**What you need to do**
Return the lines from the start of the data through the line with "full names, etc.". Include both of those lines and no others.

(Stored data entries)
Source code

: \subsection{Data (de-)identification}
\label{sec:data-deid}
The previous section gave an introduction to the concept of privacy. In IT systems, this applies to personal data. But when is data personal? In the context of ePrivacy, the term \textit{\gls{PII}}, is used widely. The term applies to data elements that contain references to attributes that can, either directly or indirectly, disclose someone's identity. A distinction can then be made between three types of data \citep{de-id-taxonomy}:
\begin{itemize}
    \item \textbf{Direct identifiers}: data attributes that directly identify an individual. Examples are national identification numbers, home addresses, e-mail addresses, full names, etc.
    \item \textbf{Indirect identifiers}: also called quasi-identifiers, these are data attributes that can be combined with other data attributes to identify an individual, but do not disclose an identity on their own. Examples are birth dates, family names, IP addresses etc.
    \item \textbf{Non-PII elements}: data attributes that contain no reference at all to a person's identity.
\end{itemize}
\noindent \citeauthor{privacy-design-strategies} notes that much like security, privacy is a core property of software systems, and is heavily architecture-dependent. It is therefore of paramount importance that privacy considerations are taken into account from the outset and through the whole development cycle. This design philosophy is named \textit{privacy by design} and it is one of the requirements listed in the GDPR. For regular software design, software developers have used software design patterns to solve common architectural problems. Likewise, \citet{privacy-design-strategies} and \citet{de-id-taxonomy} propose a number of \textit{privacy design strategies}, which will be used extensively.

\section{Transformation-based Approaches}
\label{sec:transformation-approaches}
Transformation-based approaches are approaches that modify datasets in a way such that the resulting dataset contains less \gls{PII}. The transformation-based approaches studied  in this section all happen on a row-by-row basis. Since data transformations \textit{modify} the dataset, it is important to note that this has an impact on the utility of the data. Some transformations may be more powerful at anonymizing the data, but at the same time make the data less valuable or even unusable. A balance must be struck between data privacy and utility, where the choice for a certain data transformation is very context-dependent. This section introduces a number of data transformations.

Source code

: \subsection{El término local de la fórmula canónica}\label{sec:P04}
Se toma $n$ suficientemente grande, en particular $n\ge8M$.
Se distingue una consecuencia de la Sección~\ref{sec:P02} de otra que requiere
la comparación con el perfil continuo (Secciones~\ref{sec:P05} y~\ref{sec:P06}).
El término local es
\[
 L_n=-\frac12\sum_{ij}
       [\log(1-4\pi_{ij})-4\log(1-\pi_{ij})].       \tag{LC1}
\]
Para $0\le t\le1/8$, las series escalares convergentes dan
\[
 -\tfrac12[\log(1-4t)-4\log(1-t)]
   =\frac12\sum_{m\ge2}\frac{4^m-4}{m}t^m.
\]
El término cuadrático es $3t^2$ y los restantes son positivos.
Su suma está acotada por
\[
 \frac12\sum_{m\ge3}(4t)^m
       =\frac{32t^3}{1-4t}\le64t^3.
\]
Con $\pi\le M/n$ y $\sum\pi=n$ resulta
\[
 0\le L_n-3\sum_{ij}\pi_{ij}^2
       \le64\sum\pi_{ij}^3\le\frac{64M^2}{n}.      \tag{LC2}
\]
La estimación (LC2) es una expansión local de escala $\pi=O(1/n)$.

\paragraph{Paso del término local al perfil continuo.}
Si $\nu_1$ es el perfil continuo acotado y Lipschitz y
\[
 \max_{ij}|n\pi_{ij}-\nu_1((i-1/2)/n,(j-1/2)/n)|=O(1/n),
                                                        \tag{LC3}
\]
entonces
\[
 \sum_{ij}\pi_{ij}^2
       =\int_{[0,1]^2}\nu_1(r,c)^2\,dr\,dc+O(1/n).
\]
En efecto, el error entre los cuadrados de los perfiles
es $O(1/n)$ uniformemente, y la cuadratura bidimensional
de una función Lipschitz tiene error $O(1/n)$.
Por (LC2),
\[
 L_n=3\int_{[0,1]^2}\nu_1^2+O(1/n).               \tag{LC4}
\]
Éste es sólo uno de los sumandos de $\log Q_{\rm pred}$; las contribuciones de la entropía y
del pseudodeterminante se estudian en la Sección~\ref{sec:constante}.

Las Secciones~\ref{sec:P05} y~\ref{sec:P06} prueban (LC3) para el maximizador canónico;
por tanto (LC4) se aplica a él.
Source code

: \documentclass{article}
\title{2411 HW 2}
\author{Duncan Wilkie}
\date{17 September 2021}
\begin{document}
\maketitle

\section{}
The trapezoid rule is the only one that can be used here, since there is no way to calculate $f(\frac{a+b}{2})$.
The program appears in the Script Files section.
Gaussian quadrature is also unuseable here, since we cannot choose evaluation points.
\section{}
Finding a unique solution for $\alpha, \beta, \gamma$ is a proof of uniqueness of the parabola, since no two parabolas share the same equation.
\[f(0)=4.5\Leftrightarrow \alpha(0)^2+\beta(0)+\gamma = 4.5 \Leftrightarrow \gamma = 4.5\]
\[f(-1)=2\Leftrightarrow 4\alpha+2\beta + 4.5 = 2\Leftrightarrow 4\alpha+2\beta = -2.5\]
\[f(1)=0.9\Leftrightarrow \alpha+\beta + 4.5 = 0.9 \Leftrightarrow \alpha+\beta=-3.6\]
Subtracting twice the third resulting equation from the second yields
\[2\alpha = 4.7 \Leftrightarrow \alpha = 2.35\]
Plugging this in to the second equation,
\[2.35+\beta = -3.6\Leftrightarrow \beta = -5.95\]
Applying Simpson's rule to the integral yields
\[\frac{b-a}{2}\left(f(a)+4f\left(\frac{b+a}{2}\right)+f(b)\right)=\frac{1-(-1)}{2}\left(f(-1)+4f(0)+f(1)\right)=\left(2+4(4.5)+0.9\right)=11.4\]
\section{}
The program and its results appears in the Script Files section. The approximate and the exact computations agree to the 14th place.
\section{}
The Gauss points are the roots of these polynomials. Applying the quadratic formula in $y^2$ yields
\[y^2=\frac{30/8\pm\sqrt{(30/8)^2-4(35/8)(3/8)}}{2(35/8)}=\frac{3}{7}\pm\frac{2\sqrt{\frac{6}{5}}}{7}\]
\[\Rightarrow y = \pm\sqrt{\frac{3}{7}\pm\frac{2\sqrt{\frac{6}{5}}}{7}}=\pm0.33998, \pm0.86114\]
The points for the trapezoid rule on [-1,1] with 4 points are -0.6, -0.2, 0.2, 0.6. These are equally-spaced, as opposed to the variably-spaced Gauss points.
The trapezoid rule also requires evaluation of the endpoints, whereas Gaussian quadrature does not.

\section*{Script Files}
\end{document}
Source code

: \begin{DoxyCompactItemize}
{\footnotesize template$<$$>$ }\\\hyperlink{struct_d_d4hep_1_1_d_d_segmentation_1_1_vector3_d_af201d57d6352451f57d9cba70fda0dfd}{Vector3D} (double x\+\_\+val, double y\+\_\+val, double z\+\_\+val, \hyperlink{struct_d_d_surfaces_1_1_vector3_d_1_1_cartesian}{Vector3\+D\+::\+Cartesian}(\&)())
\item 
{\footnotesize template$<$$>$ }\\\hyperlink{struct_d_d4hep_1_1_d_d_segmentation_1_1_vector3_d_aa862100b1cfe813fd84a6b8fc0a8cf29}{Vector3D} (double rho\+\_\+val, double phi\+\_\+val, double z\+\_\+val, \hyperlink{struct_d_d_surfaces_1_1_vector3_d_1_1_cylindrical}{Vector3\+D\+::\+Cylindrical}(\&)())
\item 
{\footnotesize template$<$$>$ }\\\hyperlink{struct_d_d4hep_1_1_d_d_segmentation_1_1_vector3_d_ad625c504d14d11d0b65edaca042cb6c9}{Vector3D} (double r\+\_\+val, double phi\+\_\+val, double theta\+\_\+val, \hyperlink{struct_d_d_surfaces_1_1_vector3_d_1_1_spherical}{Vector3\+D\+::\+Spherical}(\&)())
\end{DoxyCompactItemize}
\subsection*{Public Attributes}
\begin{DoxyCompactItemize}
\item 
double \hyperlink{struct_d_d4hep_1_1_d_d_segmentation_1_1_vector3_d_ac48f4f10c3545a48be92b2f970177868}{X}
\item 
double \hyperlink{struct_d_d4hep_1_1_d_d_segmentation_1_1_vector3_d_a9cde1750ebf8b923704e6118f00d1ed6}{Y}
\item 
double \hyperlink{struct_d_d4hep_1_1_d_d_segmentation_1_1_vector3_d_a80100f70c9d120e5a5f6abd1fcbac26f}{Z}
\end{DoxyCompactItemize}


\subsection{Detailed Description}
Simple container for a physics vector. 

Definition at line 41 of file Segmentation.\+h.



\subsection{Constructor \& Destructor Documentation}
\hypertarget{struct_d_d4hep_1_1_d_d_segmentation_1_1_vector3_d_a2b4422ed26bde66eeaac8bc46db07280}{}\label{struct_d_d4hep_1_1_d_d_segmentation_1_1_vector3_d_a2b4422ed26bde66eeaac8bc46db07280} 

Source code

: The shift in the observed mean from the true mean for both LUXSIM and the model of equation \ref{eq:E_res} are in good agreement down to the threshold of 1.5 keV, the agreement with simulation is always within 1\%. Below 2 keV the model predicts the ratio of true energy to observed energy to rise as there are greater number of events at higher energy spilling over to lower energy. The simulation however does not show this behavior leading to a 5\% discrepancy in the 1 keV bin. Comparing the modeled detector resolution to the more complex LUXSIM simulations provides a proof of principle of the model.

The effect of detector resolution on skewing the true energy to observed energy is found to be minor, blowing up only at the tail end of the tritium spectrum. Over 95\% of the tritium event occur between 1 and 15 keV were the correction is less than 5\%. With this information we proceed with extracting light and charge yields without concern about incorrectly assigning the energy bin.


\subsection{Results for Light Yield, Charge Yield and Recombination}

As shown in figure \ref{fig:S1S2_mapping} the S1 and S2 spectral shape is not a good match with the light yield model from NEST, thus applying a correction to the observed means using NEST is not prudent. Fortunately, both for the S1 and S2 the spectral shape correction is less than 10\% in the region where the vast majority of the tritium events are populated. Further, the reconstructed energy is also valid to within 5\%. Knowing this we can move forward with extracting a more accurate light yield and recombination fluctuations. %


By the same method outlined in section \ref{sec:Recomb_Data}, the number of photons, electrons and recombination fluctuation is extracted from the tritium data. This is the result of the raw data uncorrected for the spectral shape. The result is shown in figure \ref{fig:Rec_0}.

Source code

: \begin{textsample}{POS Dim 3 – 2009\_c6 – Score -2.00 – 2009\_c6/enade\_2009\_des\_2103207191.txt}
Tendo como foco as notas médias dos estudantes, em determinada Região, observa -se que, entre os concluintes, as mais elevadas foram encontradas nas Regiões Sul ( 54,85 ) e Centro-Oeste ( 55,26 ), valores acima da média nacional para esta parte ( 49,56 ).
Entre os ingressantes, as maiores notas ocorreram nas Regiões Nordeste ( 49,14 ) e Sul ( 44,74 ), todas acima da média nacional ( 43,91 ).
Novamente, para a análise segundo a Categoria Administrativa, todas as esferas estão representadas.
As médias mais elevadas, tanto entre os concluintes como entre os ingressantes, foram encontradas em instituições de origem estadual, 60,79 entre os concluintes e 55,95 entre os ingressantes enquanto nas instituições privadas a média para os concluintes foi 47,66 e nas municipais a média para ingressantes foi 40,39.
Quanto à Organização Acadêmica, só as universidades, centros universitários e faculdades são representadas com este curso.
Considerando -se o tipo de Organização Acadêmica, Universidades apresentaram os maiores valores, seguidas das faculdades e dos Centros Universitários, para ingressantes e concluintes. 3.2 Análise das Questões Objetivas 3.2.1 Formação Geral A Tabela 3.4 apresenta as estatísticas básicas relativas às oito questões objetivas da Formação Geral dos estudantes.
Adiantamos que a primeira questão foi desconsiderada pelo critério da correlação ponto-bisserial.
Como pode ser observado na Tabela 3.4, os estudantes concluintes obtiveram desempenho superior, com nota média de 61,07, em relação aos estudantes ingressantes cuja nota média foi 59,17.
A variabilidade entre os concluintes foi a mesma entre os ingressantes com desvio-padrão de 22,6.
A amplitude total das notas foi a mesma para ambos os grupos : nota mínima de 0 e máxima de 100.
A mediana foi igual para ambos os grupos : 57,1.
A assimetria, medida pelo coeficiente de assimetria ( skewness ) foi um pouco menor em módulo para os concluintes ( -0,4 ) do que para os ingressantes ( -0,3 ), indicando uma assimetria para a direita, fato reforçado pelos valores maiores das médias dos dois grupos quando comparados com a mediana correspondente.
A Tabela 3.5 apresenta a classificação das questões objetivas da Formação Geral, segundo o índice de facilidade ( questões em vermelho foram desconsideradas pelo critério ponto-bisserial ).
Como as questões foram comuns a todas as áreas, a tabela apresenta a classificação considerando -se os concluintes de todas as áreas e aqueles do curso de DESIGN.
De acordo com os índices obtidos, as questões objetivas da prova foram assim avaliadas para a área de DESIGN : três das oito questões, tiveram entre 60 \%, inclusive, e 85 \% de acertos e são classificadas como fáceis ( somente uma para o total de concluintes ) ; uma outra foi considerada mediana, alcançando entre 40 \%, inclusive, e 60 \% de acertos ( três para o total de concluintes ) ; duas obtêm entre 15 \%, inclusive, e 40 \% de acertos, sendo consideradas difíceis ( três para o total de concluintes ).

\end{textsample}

**Expected answer**
Source code

: \subsection{Data (de-)identification}
\label{sec:data-deid}
The previous section gave an introduction to the concept of privacy. In IT systems, this applies to personal data. But when is data personal? In the context of ePrivacy, the term \textit{\gls{PII}}, is used widely. The term applies to data elements that contain references to attributes that can, either directly or indirectly, disclose someone's identity. A distinction can then be made between three types of data \citep{de-id-taxonomy}:
\begin{itemize}
    \item \textbf{Direct identifiers}: data attributes that directly identify an individual. Examples are national identification numbers, home addresses, e-mail addresses, full names, etc.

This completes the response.